550 milyon dolarlık yatırımla hayata geçirilen fabrika, yılda 300 milyon dolarlık kâğıt ithalatını önleyecek.

Tesisin yılda 200 milyon dolarlık da kâğıt ihraç edeceği bildirildi. Söke Organize Sanayi Bölgesi’nde 330 dönüm araziye kurulan fabrikada yılda 730 bin ton kâğıt üretilecek.

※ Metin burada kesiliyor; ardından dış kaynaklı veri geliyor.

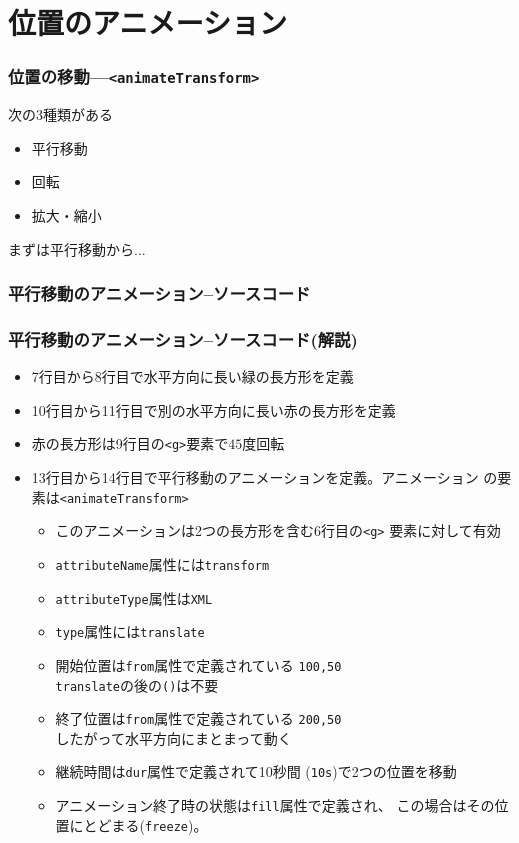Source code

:  \section{位置のアニメーション}
\begin{frame}[containsverbatim]
 \frametitle{位置の移動---\texttt{<animateTransform>}}
 次の3種類がある
\begin{itemize}
 \item 平行移動
 \item 回転
 \item 拡大・縮小
\end{itemize}
 まずは平行移動から...
\end{frame}
\begin{frame}[containsverbatim]
 \frametitle{平行移動のアニメーション--ソースコード}
\end{frame}
\begin{frame}[containsverbatim]
 \frametitle{平行移動のアニメーション--ソースコード(解説)}
 \begin{itemize}
  \item 7行目から8行目で水平方向に長い緑の長方形を定義
  \item 10行目から11行目で別の水平方向に長い赤の長方形を定義
  \item 赤の長方形は9行目の\texttt{<g>}要素で$45$度回転
  \item 13行目から14行目で平行移動のアニメーションを定義。アニメーション
        の要素は\texttt{<animateTransform>}
        \begin{itemize}
         \item このアニメーションは2つの長方形を含む6行目の\texttt{<g>}
               要素に対して有効
         \item \texttt{attributeName}属性には\texttt{transform}
         \item \texttt{attributeType}属性は\texttt{XML}
         \item \texttt{type}属性には\texttt{translate}
         \item 開始位置は\texttt{from}属性で定義されている
               \texttt{100,50}\\
               \texttt{translate}の後の\texttt{()}は不要
         \item 終了位置は\texttt{from}属性で定義されている
               \texttt{200,50}\\
               したがって水平方向にまとまって動く
         \item 継続時間は\texttt{dur}属性で定義されて10秒間
               (\texttt{10s})で2つの位置を移動
         \item アニメーション終了時の状態は\texttt{fill}属性で定義され、
               この場合はその位置にとどまる(\texttt{freeze})。
        \end{itemize}
 \end{itemize}
\end{frame}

Fabrika bu haliyle ilk aşamada bin kişiye istihdam sağlayacak. Kipaş’ın bu yatırımına Aydın’daki jeotermal enerji ve gazbeton yatırımı eklendiğinde toplam yatırım değeri 1.5 milyar doları bulacak. Holding bünyesinde 10 bin kişiyi istihdam eden Kipaş’ın Kahramanmaraş’ta 2014 yılında faaliyete geçen bir kâğıt fabrikası daha bulunuyor.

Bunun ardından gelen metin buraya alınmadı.